## What is required
Report all lines of the records that contain "프로그래밍".

Stored dataset items:
========

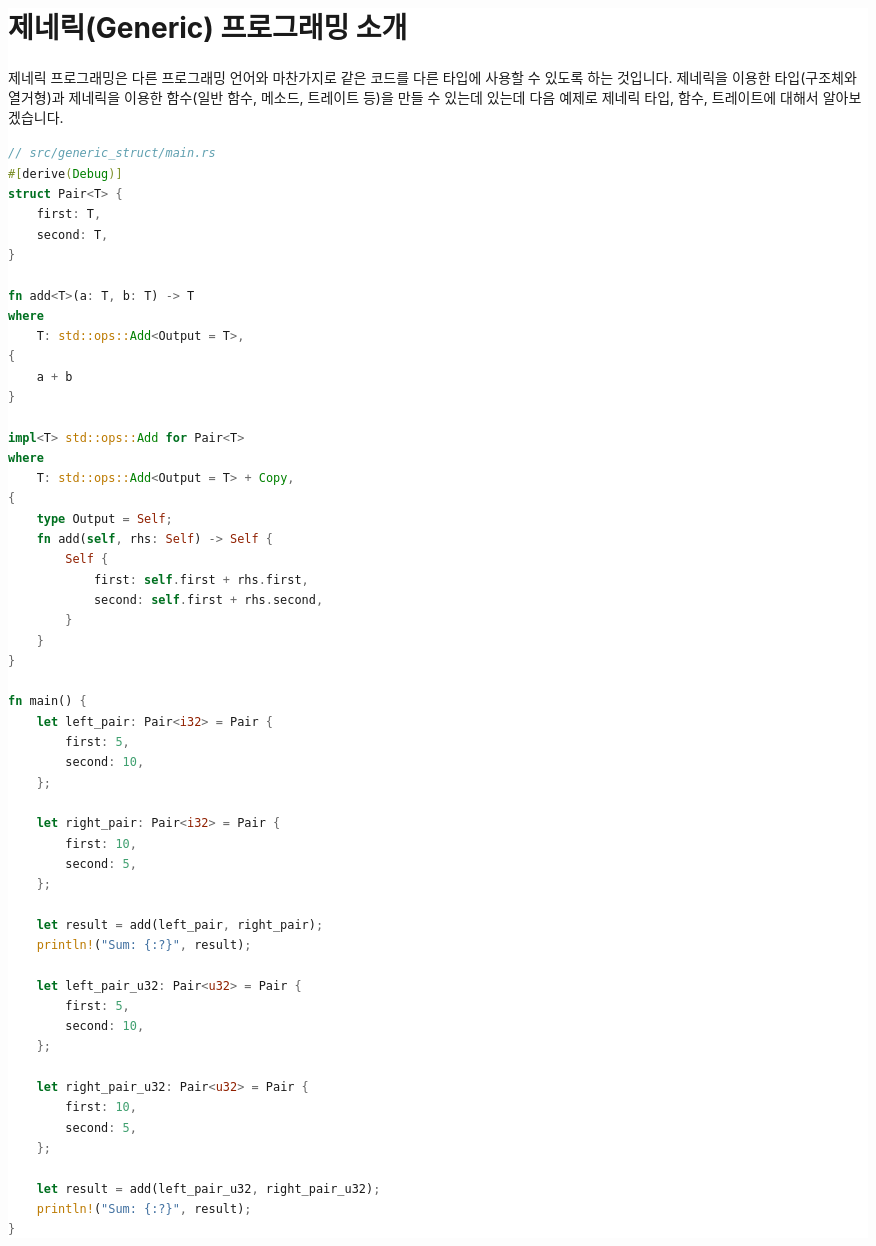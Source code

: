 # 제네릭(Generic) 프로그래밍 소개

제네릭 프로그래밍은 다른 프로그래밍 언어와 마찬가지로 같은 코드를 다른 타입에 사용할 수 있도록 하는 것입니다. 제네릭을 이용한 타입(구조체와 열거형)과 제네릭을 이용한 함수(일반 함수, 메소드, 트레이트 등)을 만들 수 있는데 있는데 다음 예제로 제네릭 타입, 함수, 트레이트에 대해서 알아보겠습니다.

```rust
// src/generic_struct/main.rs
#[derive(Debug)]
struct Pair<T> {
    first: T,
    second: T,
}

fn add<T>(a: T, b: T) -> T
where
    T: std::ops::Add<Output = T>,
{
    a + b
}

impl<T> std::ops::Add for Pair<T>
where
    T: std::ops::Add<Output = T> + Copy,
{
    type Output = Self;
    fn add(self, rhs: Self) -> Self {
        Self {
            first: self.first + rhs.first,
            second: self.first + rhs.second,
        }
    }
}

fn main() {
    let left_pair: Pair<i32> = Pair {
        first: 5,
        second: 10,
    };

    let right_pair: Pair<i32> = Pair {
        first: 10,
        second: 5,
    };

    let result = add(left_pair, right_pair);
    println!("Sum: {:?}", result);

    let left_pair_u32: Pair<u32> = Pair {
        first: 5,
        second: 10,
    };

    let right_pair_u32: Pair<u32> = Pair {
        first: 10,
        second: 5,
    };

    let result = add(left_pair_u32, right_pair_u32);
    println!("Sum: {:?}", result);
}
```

========

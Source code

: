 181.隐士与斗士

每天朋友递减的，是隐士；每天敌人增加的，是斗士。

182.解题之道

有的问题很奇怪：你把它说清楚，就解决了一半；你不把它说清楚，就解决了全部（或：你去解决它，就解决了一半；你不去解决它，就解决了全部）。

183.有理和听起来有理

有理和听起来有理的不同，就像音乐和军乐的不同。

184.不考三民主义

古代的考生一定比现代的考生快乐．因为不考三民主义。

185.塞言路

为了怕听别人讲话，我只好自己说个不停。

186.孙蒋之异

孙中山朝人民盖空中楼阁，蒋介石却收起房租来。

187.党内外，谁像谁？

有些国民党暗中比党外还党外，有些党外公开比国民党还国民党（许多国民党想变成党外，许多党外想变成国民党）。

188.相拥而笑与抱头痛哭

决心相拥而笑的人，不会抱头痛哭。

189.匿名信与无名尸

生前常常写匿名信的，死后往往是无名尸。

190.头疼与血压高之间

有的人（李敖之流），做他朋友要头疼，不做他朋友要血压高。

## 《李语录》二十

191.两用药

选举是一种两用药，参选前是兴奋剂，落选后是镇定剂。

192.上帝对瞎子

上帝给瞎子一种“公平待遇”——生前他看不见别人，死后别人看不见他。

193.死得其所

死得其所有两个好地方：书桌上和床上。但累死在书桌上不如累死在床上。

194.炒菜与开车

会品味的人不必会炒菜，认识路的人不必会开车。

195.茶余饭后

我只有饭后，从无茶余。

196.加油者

========

## Exercise result
: # 제네릭(Generic) 프로그래밍 소개
제네릭 프로그래밍은 다른 프로그래밍 언어와 마찬가지로 같은 코드를 다른 타입에 사용할 수 있도록 하는 것입니다. 제네릭을 이용한 타입(구조체와 열거형)과 제네릭을 이용한 함수(일반 함수, 메소드, 트레이트 등)을 만들 수 있는데 있는데 다음 예제로 제네릭 타입, 함수, 트레이트에 대해서 알아보겠습니다.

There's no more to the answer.